• TASK REQUIREMENTS
Search the records for the word "Hough" and copy each line in which it appears.

■ ■ ■ ■ ■ ■ ■

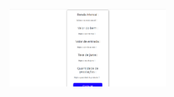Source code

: <a href="https://luizranngel.github.io/CalculadoraFinanceira/"><img src=".\Captura de tela 2021-11-12 144424.png" width="250px"></a>
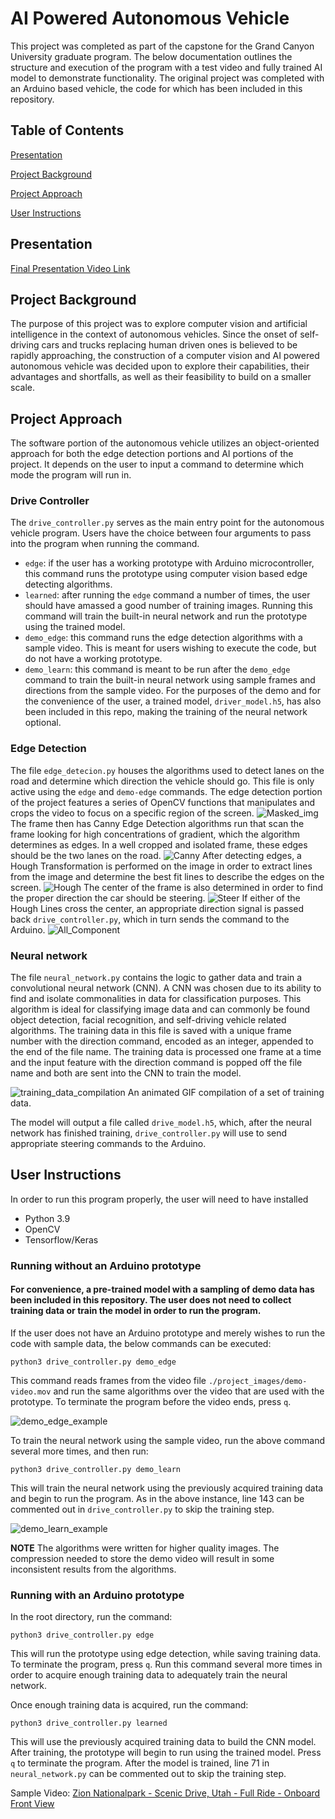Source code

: # AI Powered Autonomous Vehicle
This project was completed as part of the capstone for the Grand Canyon University 
graduate program. The below documentation outlines the 
structure and execution of the program with a test video and fully trained AI model
to demonstrate functionality. The original project was 
completed with an Arduino based vehicle, the code for 
which has been included in this repository.

## Table of Contents
[Presentation](#presentation)

[Project Background](#project-background)

[Project Approach](#project-approach)

[User Instructions](#user-instructions)

## Presentation
[Final Presentation Video Link](https://www.youtube.com/watch?v=N61lNMnK5ZU)

## Project Background
The purpose of this project was to explore computer vision and artificial intelligence in the context of autonomous vehicles. Since the onset of self-driving cars and trucks replacing human driven ones is believed to be rapidly approaching, the construction of a computer vision and AI powered autonomous vehicle was decided upon to explore their capabilities, their advantages and shortfalls, as well as their feasibility to build on a smaller scale.

## Project Approach
The software portion of the autonomous vehicle utilizes an object-oriented approach for both the edge detection portions and AI portions of the project. It depends on the user to input a command to determine which mode the program will run in.

### Drive Controller
The `drive_controller.py` serves as the main entry point for the autonomous vehicle program. Users have the choice between four arguments to pass into the program when running the command.

* `edge`: if the user has a working prototype with Arduino microcontroller, this command runs the prototype using computer vision based edge detecting algorithms.
* `learned`: after running the `edge` command a number of times, the user should have amassed a good number of training images. Running this command will train the built-in neural network and run the prototype using the trained model.
* `demo_edge`: this command runs the edge detection algorithms with a sample video. This is meant for users wishing to execute the code, but do not have a working prototype.
* `demo_learn`: this command is meant to be run after the `demo_edge` command to train the built-in neural network using sample frames and directions from the sample video. For the purposes of the demo and for the convenience of the user, a trained model, `driver_model.h5`, has also been included in this repo, making the training of the neural network optional.

### Edge Detection
The file `edge_detecion.py` houses the algorithms used to detect lanes on the road and determine which direction the vehicle should go. This file is only active using the `edge` and `demo-edge` commands. The edge detection portion of the project features a series of OpenCV functions that manipulates and crops the video to focus on a specific region of the screen. 
![Masked_img](./project_images/masked.png)
The frame then has Canny Edge Detection algorithms run that scan the frame looking for high concentrations of gradient, which the algorithm determines as edges. In a well cropped and isolated frame, these edges should be the two lanes on the road. 
![Canny](./project_images/canny_img.png)
After detecting edges, a Hough Transformation is performed on the image in order to extract lines from the image and determine the best fit lines to describe the edges on the screen. 
![Hough](./project_images/hough.png)
The center of the frame is also determined in order to find the proper direction the car should be steering. 
![Steer](./project_images/steering.png)
If either of the Hough Lines cross the center, an appropriate direction signal is passed back `drive_controller.py`, which in turn sends the command to the Arduino.
![All_Component](./project_images/all_component.png)

### Neural network
The file `neural_network.py` contains the logic to gather data and train a convolutional neural network (CNN). A CNN was chosen due to its ability to find and isolate commonalities in data for classification purposes. This algorithm is ideal for classifying image data and can commonly be found object detection, facial recognition, and self-driving vehicle related algorithms. The training data in this file is saved with a unique frame number with the direction command, encoded as an integer, appended to the end of the file name. The training data is processed one frame at a time and the input feature with the direction command is popped off the file name and both are sent into the CNN to train the model. 

![training_data_compilation](./project_images/test_data_compiilation.gif)
An animated GIF compilation of a set of training data.

The model will output a file called `drive_model.h5`, which, after the neural network has finished training, `drive_controller.py` will use to send appropriate steering commands to the Arduino.

## User Instructions

In order to run this program properly, the user will need to have installed

* Python 3.9
* OpenCV
* Tensorflow/Keras

### Running without an Arduino prototype
#### For convenience, a pre-trained model with a sampling of demo data has been included in this repository. The user does not need to collect training data or train the model in order to run the program.
If the user does not have an Arduino prototype and merely wishes to run the code with sample data, the below commands can be executed:

`python3 drive_controller.py demo_edge`

This command reads frames from the video file `./project_images/demo-video.mov` and run the same algorithms over the video that are used with the prototype. To terminate the program before the video ends, press `q`.

![demo_edge_example](./project_images/demo_edge.gif)

To train the neural network using the sample video, run the above command several more times, and then run:

`python3 drive_controller.py demo_learn`

This will train the neural network using the previously acquired training data and begin to run the program. As in the above instance, line 143 can be commented out in `drive_controller.py` to skip the training step.

![demo_learn_example](./project_images/demo_learn.gif)

**NOTE** The algorithms were written for higher quality images. The compression needed to store the demo video will result in some inconsistent results from the algorithms.
### Running with an Arduino prototype
In the root directory, run the command:

`python3 drive_controller.py edge`

This will run the prototype using edge detection, while saving training data. To terminate the program, press `q`. Run this command several more times in order to acquire enough training data to adequately train the neural network.

Once enough training data is acquired, run the command:

`python3 drive_controller.py learned`

This will use the previously acquired training data to build the CNN model. After training, the prototype will begin to run using the trained model. Press `q` to terminate the program. After the model is trained, line 71 in `neural_network.py` can be commented out to skip the training step.


Sample Video: 
[Zion Nationalpark - Scenic Drive, Utah - Full Ride - Onboard Front View](https://www.youtube.com/watch?v=rXKt0qhFN-Y)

■ ■ ■ ■ ■ ■ ■

• WRITTEN ANSWER
After detecting edges, a Hough Transformation is performed on the image in order to extract lines from the image and determine the best fit lines to describe the edges on the screen. 
![Hough](./project_images/hough.png)
If either of the Hough Lines cross the center, an appropriate direction signal is passed back `drive_controller.py`, which in turn sends the command to the Arduino.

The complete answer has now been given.